● **Exercise**
Pull every line from the records that has the word "vytvoří" in it.

┌─ Dataset extract

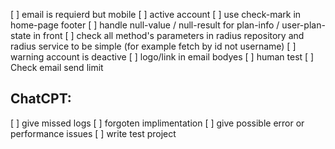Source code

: [ ] email is requierd but mobile
[ ] active account
[ ] use check-mark in home-page footer
[ ] handle null-value / null-result for plan-info / user-plan-state in front
[ ] check all method's parameters in radius repository and radius service to be simple (for example fetch by id not username)
[ ] warning account is deactive
[ ] logo/link in email bodyes
[ ] human test
[ ] Check email send limit

## ChatCPT:
[ ] give missed logs
[ ] forgoten implimentation
[ ] give possible error or performance issues 
[ ] write test project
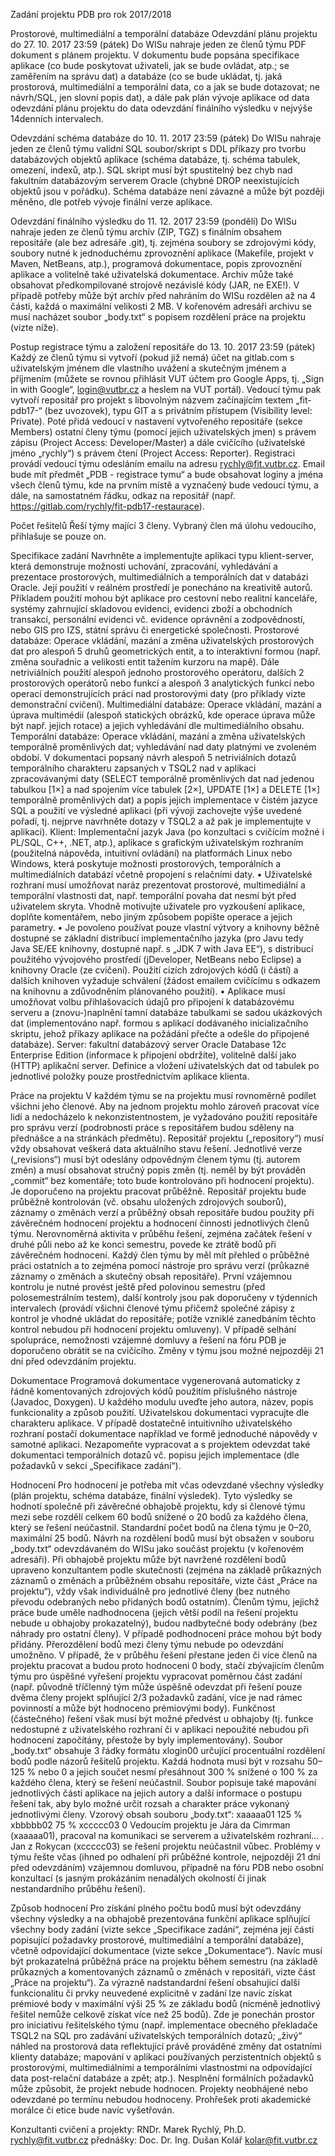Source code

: Zadání projektu PDB pro rok 2017/2018

Prostorové, multimediální a temporální databáze
Odevzdání plánu projektu
do 27. 10. 2017 23:59 (pátek)
Do WISu nahraje jeden ze členů týmu PDF dokument s plánem projektu. V dokumentu
bude popsána specifikace aplikace (co bude poskytovat uživateli, jak se bude ovládat,
atp.; se zaměřením na správu dat) a databáze (co se bude ukládat, tj. jaká prostorová,
multimediální a temporální data, co a jak se bude dotazovat; ne návrh/SQL, jen slovní
popis dat), a dále pak plán vývoje aplikace od data odevzdání plánu projektu do data
odevzdání finálního výsledku v nejvýše 14denních intervalech.

Odevzdání schéma databáze
do 10. 11. 2017 23:59 (pátek)
Do WISu nahraje jeden ze členů týmu validní SQL soubor/skript s DDL příkazy pro
tvorbu databázových objektů aplikace (schéma databáze, tj. schéma tabulek, omezení,
indexů, atp.). SQL skript musí být spustitelný bez chyb nad fakultním databázovým
serverem Oracle (chybné DROP neexistujících objektů jsou v pořádku). Schéma
databáze není závazné a může být později měněno, dle potřeb vývoje finální verze
aplikace.

Odevzdání finálního výsledku
do 11. 12. 2017 23:59 (pondělí)
Do WISu nahraje jeden ze členů týmu archív (ZIP, TGZ) s finálním obsahem repositáře
(ale bez adresáře .git), tj. zejména soubory se zdrojovými kódy, soubory nutné k
jednoduchému zprovoznění aplikace (Makefile, projekt v Maven, NetBeans, atp.),
programová dokumentace, popis zprovoznění aplikace a volitelně také uživatelská
dokumentace. Archiv může také obsahovat předkompilované strojově nezávislé kódy
(JAR, ne EXE!). V případě potřeby může být archív před nahráním do WISu rozdělen až
na 4 části, každá o maximální velikosti 2 MB.
V kořenovém adresáři archivu se musí nacházet soubor „body.txt“ s popisem rozdělení
práce na projektu (vizte níže).

Postup registrace týmu a založení repositáře
do 13. 10. 2017 23:59 (pátek)
Každý ze členů týmu si vytvoří (pokud již nemá) účet na gitlab.com s uživatelským
jménem dle vlastního uvážení a skutečným jménem a příjmením (můžete se rovnou
přihlásit VUT účtem pro Google Apps, tj. „Sign in with Google“, login@vutbr.cz a heslem
na VUT portál). Vedoucí týmu pak vytvoří repositář pro projekt s libovolným názvem
začínajícím textem „fit-pdb17-“ (bez uvozovek), typu GIT a s privátním přístupem
(Visibility level: Private). Poté přidá vedoucí v nastavení vytvořeného repositáře (sekce
Members) ostatní členy týmu (pomocí jejich uživatelských jmen) s právem zápisu (Project
Access: Developer/Master) a dále cvičícího (uživatelské jméno „rychly“) s právem čtení
(Project Access: Reporter).
Registraci provádí vedoucí týmu odesláním emailu na adresu <rychly@fit.vutbr.cz>. Email
bude mít předmět „PDB - registrace tymu“ a bude obsahovat loginy a jména všech členů
týmu, kde na prvním místě a vyznačený bude vedoucí týmu, a dále, na samostatném
řádku, odkaz na repositář (např. https://gitlab.com/rychly/fit-pdb17-restaurace).

Počet řešitelů
Řeší týmy mající 3 členy. Vybraný člen má úlohu vedoucího, přihlašuje se pouze on.

Specifikace zadání
Navrhněte a implementujte aplikaci typu klient-server, která demonstruje možnosti
uchování, zpracování, vyhledávání a prezentace prostorových, multimediálních a
temporálních dat v databázi Oracle.
Její použití v reálném prostředí je ponecháno na kreativitě autorů. Příkladem použití
mohou být aplikace pro cestovní nebo realitní kanceláře, systémy zahrnující skladovou
evidenci, evidenci zboží a obchodních transakcí, personální evidenci vč. evidence
oprávnění a zodpovědností, nebo GIS pro IZS, státní správu či energetické společnosti.
Prostorové databáze: Operace vkládání, mazání a změna uživatelských prostorových
dat pro alespoň 5 druhů geometrických entit, a to interaktivní formou (např. změna
souřadnic a velikosti entit tažením kurzoru na mapě). Dále netriviálních použití alespoň
jednoho prostorového operátoru, dalších 2 prostorových operátorů nebo funkcí a alespoň
3 analytických funkcí nebo operací demonstrujících práci nad prostorovými daty (pro
příklady vizte demonstrační cvičení).
Multimediální databáze: Operace vkládání, mazání a úprava multimédií (alespoň
statických obrázků, kde operace úprava může být např. jejich rotace) a jejich vyhledávání
dle multimediálního obsahu.
Temporální databáze: Operace vkládání, mazání a změna uživatelských temporálně
proměnlivých dat; vyhledávání nad daty platnými ve zvoleném období. V dokumentaci
popsaný návrh alespoň 5 netriviálních dotazů temporálního charakteru zapsaných
v TSQL2 nad v aplikaci zpracovávanými daty (SELECT temporálně proměnlivých dat nad
jedenou tabulkou [1×] a nad spojením více tabulek [2×], UPDATE [1×] a DELETE [1×]
temporálně proměnlivých dat) a popis jejich implementace v čistém jazyce SQL a použití
ve výsledné aplikaci (při vývoji zachovejte výše uvedené pořadí, tj. nejprve navrhněte
dotazy v TSQL2 a až pak je implementujte v aplikaci).
Klient: Implementační jazyk Java (po konzultaci s cvičícím možné i PL/SQL, C++, .NET,
atp.), aplikace s grafickým uživatelským rozhraním (použitelná nápověda, intuitivní
ovládání) na platformách Linux nebo Windows, která poskytuje možnosti prostorových,
temporálních a multimediálních databází včetně propojení s relačními daty.
• Uživatelské rozhraní musí umožňovat naráz prezentovat prostorové, multimediální
a temporální vlastnosti dat, např. temporální povaha dat nesmí být před
uživatelem skryta. Vhodně motivujte uživatele pro vyzkoušení aplikace, doplňte
komentářem, nebo jiným způsobem popište operace a jejich parametry.
• Je povoleno používat pouze vlastní výtvory a knihovny běžně dostupné se
základní distribucí implementačního jazyka (pro Javu tedy Java SE/EE knihovny,
dostupné např. s „JDK 7 with Java EE“), s distribucí použitého vývojového
prostředí (jDeveloper, NetBeans nebo Eclipse) a knihovny Oracle (ze cvičení).
Použití cizích zdrojových kódů (i částí) a dalších knihoven vyžaduje schválení
(žádost emailem cvičícímu s odkazem na knihovnu a zdůvodněním plánovaného
použití).
• Aplikace musí umožňovat volbu přihlašovacích údajů pro připojení
k databázovému serveru a (znovu-)naplnění tamní databáze tabulkami se sadou
ukázkových dat (implementováno např. formou s aplikací dodávaného
inicializačního skriptu, jehož příkazy aplikace na požádání přečte a odešle do
připojené databáze).
Server: fakultní databázový server Oracle Database 12c Enterprise Edition (informace k
připojení obdržíte), volitelně další jako (HTTP) aplikační server. Definice a vložení
uživatelských dat od tabulek po jednotlivé položky pouze prostřednictvím aplikace klienta.

Práce na projektu
V každém týmu se na projektu musí rovnoměrně podílet všichni jeho členové. Aby na
jednom projektu mohlo zároveň pracovat více lidí a nedocházelo k nekonzistentnostem, je
vyžadováno použití repositáře pro správu verzí (podrobnosti práce s repositářem
budou sděleny na přednášce a na stránkách předmětu).
Repositář projektu („repository“) musí vždy obsahovat veškerá data aktuálního stavu
řešení. Jednotlivé verze („revisions“) musí být odeslány odpovědným členem týmu (tj.
autorem změn) a musí obsahovat stručný popis změn (tj. neměl by být prováděn „commit“
bez komentáře; toto bude kontrolováno při hodnocení projektu).
Je doporučeno na projektu pracovat průběžně. Repositář projektu bude průběžně
kontrolován (vč. obsahu uložených zdrojových souborů), záznamy o změnách verzí a
průběžný obsah repositáře budou použity při závěrečném hodnocení projektu a
hodnocení činnosti jednotlivých členů týmu. Nerovnoměrná aktivita v průběhu řešení,
zejména začátek řešení v druhé půli nebo až ke konci semestru, povede ke ztrátě bodů
při závěrečném hodnocení.
Každý člen týmu by měl mít přehled o průběžné práci ostatních a to zejména pomocí
nástroje pro správu verzí (průkazné záznamy o změnách a skutečný obsah repositáře).
První vzájemnou kontrolu je nutné provést ještě před polovinou semestru (před polosemestrálním
testem), další kontroly jsou pak doporučeny v týdenních intervalech
(provádí všichni členové týmu přičemž společné zápisy z kontrol je vhodné ukládat do
repositáře; potíže vzniklé zanedbáním těchto kontrol nebudou při hodnocení projektu
omluveny). V případě selhání spolupráce, nemožnosti vzájemné domluvy a řešení na fóru
PDB je doporučeno obrátit se na cvičícího. Změny v týmu jsou možné nejpozději 21 dní
před odevzdáním projektu.

Dokumentace
Programová dokumentace vygenerovaná automaticky z řádně komentovaných
zdrojových kódů použitím příslušného nástroje (Javadoc, Doxygen). U každého modulu
uveďte jeho autora, název, popis funkcionality a způsob použití.
Uživatelskou dokumentaci vypracujte dle charakteru aplikace. V případě dostatečně
intuitivního uživatelského rozhraní postačí dokumentace například ve formě jednoduché
nápovědy v samotné aplikaci.
Nezapomeňte vypracovat a s projektem odevzdat také dokumentaci temporálních
dotazů vč. popisu jejich implementace (dle požadavků v sekci „Specifikace zadání“).

Hodnocení
Pro hodnocení je potřeba mít včas odevzdané všechny výsledky (plán projektu,
schéma databáze, finální výsledek). Tyto výsledky se hodnotí společně při závěrečné
obhajobě projektu, kdy si členové týmu mezi sebe rozdělí celkem 60 bodů snížené o 20
bodů za každého člena, který se řešení neúčastnil. Standardní počet bodů na člena týmu
je 0–20, maximální 25 bodů. Návrh na rozdělení bodů musí být obsažen v souboru
„body.txt“ odevzdávaném do WISu jako součást projektu (v kořenovém adresáři).
Při obhajobě projektu může být navržené rozdělení bodů upraveno konzultantem podle
skutečnosti (zejména na základě průkazných záznamů o změnách a průběžném obsahu
repositáře, vizte část „Práce na projektu“), vždy však individuálně pro jednotlivé členy (bez
nutného převodu odebraných nebo přidaných bodů ostatním). Členům týmu, jejichž práce
bude uměle nadhodnocena (jejich větší podíl na řešení projektu nebude u obhajoby
prokazatelný), budou nadbytečné body odebrány (bez náhrady pro ostatní členy). V
případě podhodnocení práce mohou být body přidány. Přerozdělení bodů mezi členy
týmu nebude po odevzdání umožněno.
V případě, že v průběhu řešení přestane jeden či více členů na projektu pracovat a budou
proto hodnoceni 0 body, stačí zbývajícím členům týmu pro úspěšné vyřešení projektu
vypracovat poměrnou část zadání (např. původně tříčlenný tým může úspěšně odevzdat
při řešení pouze dvěma členy projekt splňující 2/3 požadavků zadání, více je nad rámec
povinností a může být hodnoceno prémiovými body). Funkčnost (částečného) řešení však
musí být možné předvést u obhajoby (tj. funkce nedostupné z uživatelského rozhraní či v
aplikaci nepoužité nebudou při hodnocení započítány, přestože by byly implementovány).
Soubor „body.txt“ obsahuje 3 řádky formátu xlogin00 <procenta> určující procentuální
rozdělení bodů podle názorů řešitelů projektu. Každá hodnota musí být v rozsahu 50–
125 % nebo 0 a jejich součet nesmí přesáhnout 300 % snížené o 100 % za každého
člena, který se řešení neúčastnil. Soubor popisuje také mapování jednotlivých částí
aplikace na jejich autory a další informace o postupu řešení tak, aby bylo možné určit
rozsah a charakter práce vykonaný jednotlivými členy.
Vzorový obsah souboru „body.txt“:
xaaaaa01 125 %
xbbbbb02 75 %
xccccc03 0
Vedoucím projektu je Jára da Cimrman (xaaaaa01), pracoval na
komunikaci se serverem a uživatelském rozhraní... . Jan z Rokycan
(xccccc03) se řešení projektu neúčastnil vůbec.
Problémy v týmu řešte včas (ihned po odhalení při průběžné kontrole, nejpozději 21 dní
před odevzdáním) vzájemnou domluvou, případně na fóru PDB nebo osobní konzultací (s
jasným prokázáním nenadálých okolností či jinak nestandardního průběhu řešení).

Způsob hodnocení
Pro získání plného počtu bodů musí být odevzdány všechny výsledky a na obhajobě
prezentována funkční aplikace splňující všechny body zadání (vizte sekce „Specifikace
zadání“, zejména její části popisující požadavky prostorové, multimediální a temporální
databáze), včetně odpovídající dokumentace (vizte sekce „Dokumentace“). Navíc musí
být prokazatelná průběžná práce na projektu během semestru (na základě průkazných a
komentovaných záznamů o změnách v repositáři, vizte část „Práce na projektu“).
Za výrazně nadstandardní řešení obsahující další funkcionalitu či prvky neuvedené
explicitně v zadání lze navíc získat prémiové body v maximální výši 25 % ze základu
bodů (nicméně jednotlivý řešitel nemůže celkově získat více než 25 bodů). Zde je
ponechán prostor pro iniciativu řešitelského týmu (např. implementace obecného
překladače TSQL2 na SQL pro zadávání uživatelských temporálních dotazů; „živý“ náhled
na prostorová data reflektující právě prováděné změny dat ostatními klienty databáze;
mapování v aplikaci používaných perzistentních objektů s prostorovými, multimediálními a
temporálními vlastnostmi na odpovídající data post-relační databáze a zpět; atp.).
Nesplnění formálních požadavků může způsobit, že projekt nebude hodnocen.
Projekty neobhájené nebo odevzdané po termínu nebudou hodnoceny.
Prohřešek proti akademické morálce či etice bude navíc vyšetřován.

Konzultanti
cvičení a projekty: RNDr. Marek Rychlý, Ph.D. <rychly@fit.vutbr.cz>
přednášky: Doc. Dr. Ing. Dušan Kolář <kolar@fit.vutbr.cz>
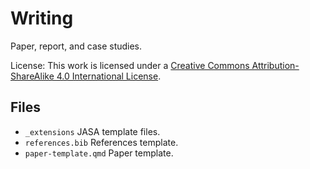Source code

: # Writing


Paper, report, and case studies.

License: This work is licensed under a [Creative Commons
Attribution-ShareAlike 4.0 International
License](https://creativecommons.org/licenses/by-sa/4.0/).

## Files

- `_extensions` JASA template files.
- `references.bib` References template.
- `paper-template.qmd` Paper template.
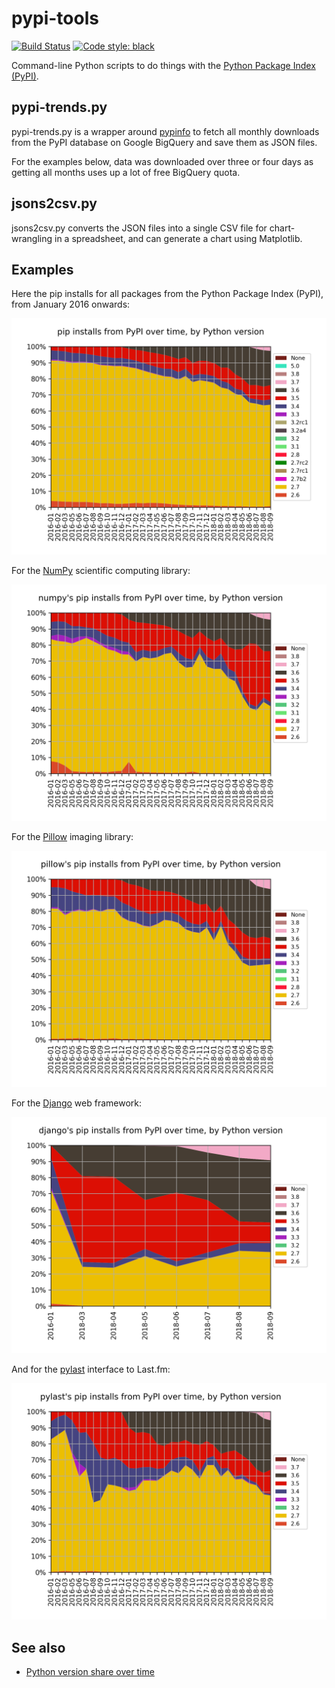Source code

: # pypi-tools

[![Build Status](https://travis-ci.org/hugovk/pypi-tools.svg?branch=master)](https://travis-ci.org/hugovk/pypi-tools)
[![Code style: black](https://img.shields.io/badge/code%20style-black-000000.svg)](https://github.com/ambv/black)

Command-line Python scripts to do things with the
[Python Package Index (PyPI)](https://pypi.org/).

## pypi-trends.py

pypi-trends.py is a wrapper around [pypinfo](https://github.com/ofek/pypinfo)
to fetch all monthly downloads from the PyPI database on Google BigQuery and
save them as JSON files.

For the examples below, data was downloaded over three or four days as getting
all months uses up a lot of free BigQuery quota.

## jsons2csv.py

jsons2csv.py converts the JSON files into a single CSV file for chart-wrangling 
in a spreadsheet, and can generate a chart using Matplotlib.

## Examples

Here the pip installs for all packages from the Python Package Index (PyPI),
from January 2016 onwards:

![Chart showing pip installs for Python 3 increasing from under 10% to around 35%](data/pip-install-all.png)

For the [NumPy](https://github.com/numpy/numpy) scientific computing library:

!["Chart showing pip installs for Python 3 increasing from under 20% to around 55%"](data/pip-install-numpy.png)

For the [Pillow](https://github.com/python-pillow/Pillow) imaging library:

!["Chart showing pip installs for Python 3 increasing from under 20% to around 55%"](data/pip-install-pillow.png)

For the [Django](https://github.com/python-pillow/Pillow) web framework:

!["Chart showing pip installs for Python 3 increasing from under 30% to around 65%"](data/pip-install-django.png)

And for the [pylast](https://github.com/pylast/pylast) interface to Last.fm:

!["Chart showing pip installs for Python 3 increasing from under 20% to over 50%"](data/pip-install-pylast.png)

## See also

* [Python version share over time](https://medium.com/@hugovk/python-version-share-over-time-cf4498822650)
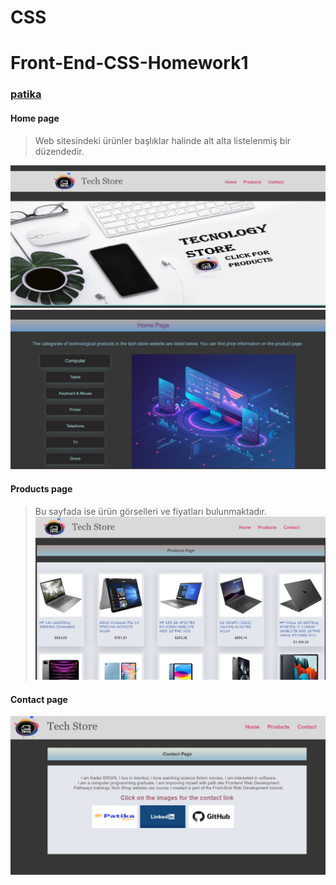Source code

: # CSS
# Front-End-CSS-Homework1
### [patika](https://academy.patika.dev/tr/profile)
#### Home page
> Web sitesindeki ürünler başlıklar halinde alt alta listelenmiş bir düzendedir.

![github](https://github.com/KaderErgin/CSS/blob/main/Front_End-CSS_Homework1/images/css_1.jpg)
![github](https://github.com/KaderErgin/CSS/blob/main/Front_End-CSS_Homework1/images/css_2.jpg)
#### Products page
> Bu sayfada ise ürün görselleri ve fiyatları bulunmaktadır.
![github](https://github.com/KaderErgin/CSS/blob/main/Front_End-CSS_Homework1/images/css3.jpg)
#### Contact page
![github](https://github.com/KaderErgin/CSS/blob/main/Front_End-CSS_Homework1/images/css4.jpg)

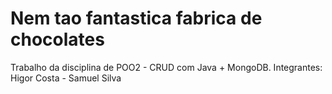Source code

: # Nem tao fantastica fabrica de chocolates
Trabalho da disciplina de POO2 - CRUD com Java + MongoDB. Integrantes: Higor Costa - Samuel Silva

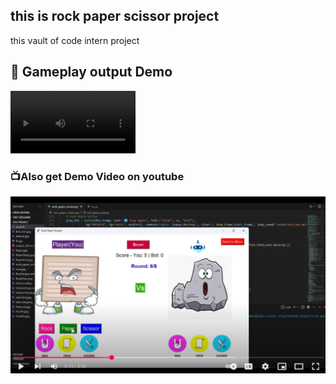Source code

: ##  this is rock paper scissor **project**
this vault of code intern project



## 🎥 Gameplay output Demo

<video src="https://github.com/user-attachments/assets/507cff3d-6824-4045-8305-90dda6b5dc1d" controls width="200"> 
</video>

<h3>📺Also get Demo Video on youtube</h3>

<a href="https://youtu.be/h7aLM6nbdR4?si=ez2dnoBF5Usn3m4L" target="_blank">
  <img src="images/thumb.png" alt="Watch the video" width="510"/>
</a>
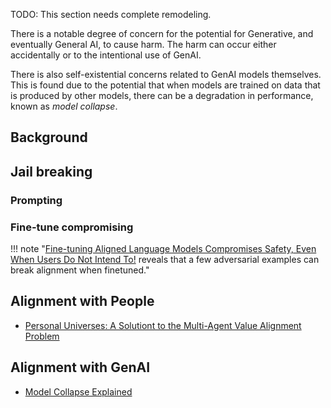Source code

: TODO: This section needs complete remodeling.

There is a notable degree of concern for the potential for Generative, and eventually General AI, to cause harm. The harm can occur either accidentally or to the intentional use of GenAI.

There is also self-existential concerns related to GenAI models themselves. This is found due to the potential that when models are trained on data that is produced by other
models, there can be a degradation in performance, known as _model collapse_.

## Background


## Jail breaking
### Prompting
### Fine-tune compromising
!!! note "[Fine-tuning Aligned Language Models Compromises Safety, Even When Users Do Not Intend To!](https://llm-tuning-safety.github.io/) reveals that a few adversarial examples can break alignment when finetuned."


## Alignment with People

- [Personal Universes: A Solutiont to the Multi-Agent Value Alignment Problem](https://arxiv.org/pdf/1901.01851.pdf)

## Alignment with GenAI

- [Model Collapse Explained](https://www.techtarget.com/whatis/feature/Model-collapse-explained-How-synthetic-training-data-breaks-AI?Offer=abt_pubpro_AI-Insider)
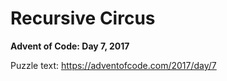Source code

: # Recursive Circus

**Advent of Code: Day 7, 2017**

Puzzle text: <https://adventofcode.com/2017/day/7>

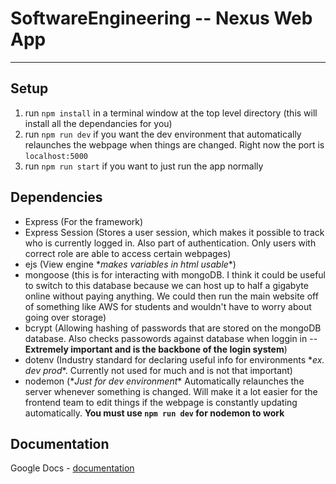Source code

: # SoftwareEngineering -- Nexus Web App
---
## Setup
1. run `npm install` in a terminal window at the top level directory (this will install all the dependancies for you)
2. run `npm run dev` if you want the dev environment that automatically relaunches the webpage when things are changed. Right now the port is `localhost:5000`
3. run `npm run start` if you want to just run the app normally

## Dependencies
- Express (For the framework)
- Express Session (Stores a user session, which makes it possible to track who is currently logged in. Also part of authentication. Only users with correct role are able to access certain webpages)
- ejs (View engine \**makes variables in html usable*\*)
- mongoose (this is for interacting with mongoDB. I think it could be useful to switch to this database because we can host up to half a gigabyte online without paying anything. We could then run the main website off of something like AWS for students and wouldn't have to worry about going over storage)
- bcrypt (Allowing hashing of passwords that are stored on the mongoDB database. Also checks passowords against database when loggin in -- **Extremely important and is the backbone of the login system**)
- dotenv (Industry standard for declaring useful info for environments \**ex. dev prod*\*. Currently not used for much and is not that important)
- nodemon (\**Just for dev environment*\* Automatically relaunches the server whenever something is changed. Will make it a lot easier for the frontend team to edit things if the webpage is constantly updating automatically. **You must use `npm run dev` for nodemon to work**

## Documentation
Google Docs - [documentation](https://docs.google.com/document/d/1jGi6pwGpeuhBtzicHFbgT34Hv3KIvkNSRB7ALmAn9VY/edit?usp=sharing)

└─

● **Problem solution**
Každý ze členů týmu si vytvoří (pokud již nemá) účet na gitlab.com s uživatelským
na VUT portál). Vedoucí týmu pak vytvoří repositář pro projekt s libovolným názvem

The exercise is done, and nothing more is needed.